Едва успели убрать с посадочной полосы обломки самолета, как в воздухе снова послышался гул моторов. Возвращались все три группы пикировщиков. Первыми произвели посадку маленькие и верткие «яки». За ними один за другим тяжело плюхались у посадочного «Т» двухмоторные «Петляковы».
Я подошел к Косенко, зарулившему свой самолет на стоянку. Около него собрались люди.
— Поздравляю с юбилейным боевым вылетом! — пожал я руку Юрию, когда тот вылез из кабины.
— Что с Красиковым? — спросил он.
— Взорвался...
Косенко снял парашют и положил его под самолетом.

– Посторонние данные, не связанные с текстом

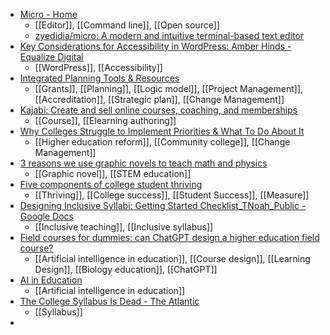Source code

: - [Micro - Home](https://micro-editor.github.io/)
	- [[Editor]], [[Command line]], [[Open source]]
	- [zyedidia/micro: A modern and intuitive terminal-based text editor](https://github.com/zyedidia/micro)
- [Key Considerations for Accessibility in WordPress: Amber Hinds - Equalize Digital](https://equalizedigital.com/key-considerations-for-accessibility-in-wordpress-amber-hinds/)
	- [[WordPress]], [[Accessibility]]
- [Integrated Planning Tools & Resources](https://www.continuous-learning-institute.com/integrated-planning)
	- [[Grants]], [[Planning]], [[Logic model]], [[Project Management]], [[Accreditation]], [[Strategic plan]], [[Change Management]]
- [Kajabi: Create and sell online courses, coaching, and memberships](https://kajabi.com/)
	- [[Course]], [[Elearning authoring]]
- [Why Colleges Struggle to Implement Priorities & What To Do About It](https://www.continuous-learning-institute.com/guide)
	- [[Higher education reform]], [[Community college]], [[Change Management]]
- [3 reasons we use graphic novels to teach math and physics](https://theconversation.com/3-reasons-we-use-graphic-novels-to-teach-math-and-physics-211171)
	- [[Graphic novel]], [[STEM education]]
- [Five components of college student thriving](https://www.insidehighered.com/news/student-success/college-experience/2023/07/13/five-components-college-student-thriving)
	- [[Thriving]], [[College success]], [[Student Success]], [[Measure]]
- [Designing Inclusive Syllabi: Getting Started Checklist_TNoah_Public - Google Docs](https://docs.google.com/document/d/1UfwS_XxXPwy2d0vZlai3mdZHdt4eYZPZclBv-LC3NVI/edit?usp=sharing)
	- [[Inclusive teaching]], [[Inclusive syllabus]]
- [Field courses for dummies: can ChatGPT design a higher education field course?](https://edarxiv.org/b65nu/)
	- [[Artificial intelligence in education]], [[Course design]], [[Learning Design]], [[Biology education]], [[ChatGPT]]
- [AI in Education](https://aieducation.trubox.ca/)
	- [[Artificial intelligence in education]]
- [The College Syllabus Is Dead - The Atlantic](https://www.theatlantic.com/technology/archive/2023/08/college-syllabus-courseware/675069/)
	- [[Syllabus]]
-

— Где ж это случилось? — снова спросил он после небольшой паузы.
— На аэродроме.
— Не справился с посадкой?
— Нет, машину он посадил отлично, а потом вдруг раздался взрыв... Причины выясняются.
Подошел гвардии капитан В. Ф. Ремизов. Он собирал данные о результатах вылета для боевого донесения.
— Немецкие истребители были над целью? — спросил он у Косенко.
— Были. Штук восемь «фокке-вульфов», — ответил Юрий. — Спросите лучше у ведущего. Его здорово клевали. Еле дотянул до аэродрома.
— За мной, пожалуй, было только последнее слово, — сказал гвардии капитан К. С. Усенко подошедшему Ремизову. — Основные удары отбили штурман Давыдов и стрелок-радист Костромцов.
...В районе цели дул сильный ветер. Нестройными рядами катились волны с белыми гребешками. Давыдов еще раз проверил расчеты, внес поправку в курс и вывел труппу в намеченную точку. Пестрая поверхность моря затрудняла поиск кораблей, но мастерство выручило штурмана. Сначала он заметил белые буруны на поверхности моря, а затем нашел и сами корабли. Почуяв опасность, караван резко повернул к берегу, рассчитывая на помощь береговых зениток. Но фашисты опоздали с маневром: пикировщики уже шли в атаку. Бомбы, сброшенные Давыдовым, угодили в тральщик, и тот сразу же загорелся. Звено Юрия Косенко прямыми попаданиями подожгло транспорт.
В это время в районе цели появилось около десяти «фокке-вульфов». Наши истребители прикрытия вступили с ними в бой. И все же пара «фоккеров» прорвалась к бомбардировщикам. Она ринулась на машину Усенко. Однако Давыдов был начеку. Поймав одного из фашистов в прицел, он выждал, пока тот приблизится, и ударил по нему короткими пулеметными очередями. «Фокке-вульф» резко взмыл, затем свалился на крыло и перешел в беспорядочное падение.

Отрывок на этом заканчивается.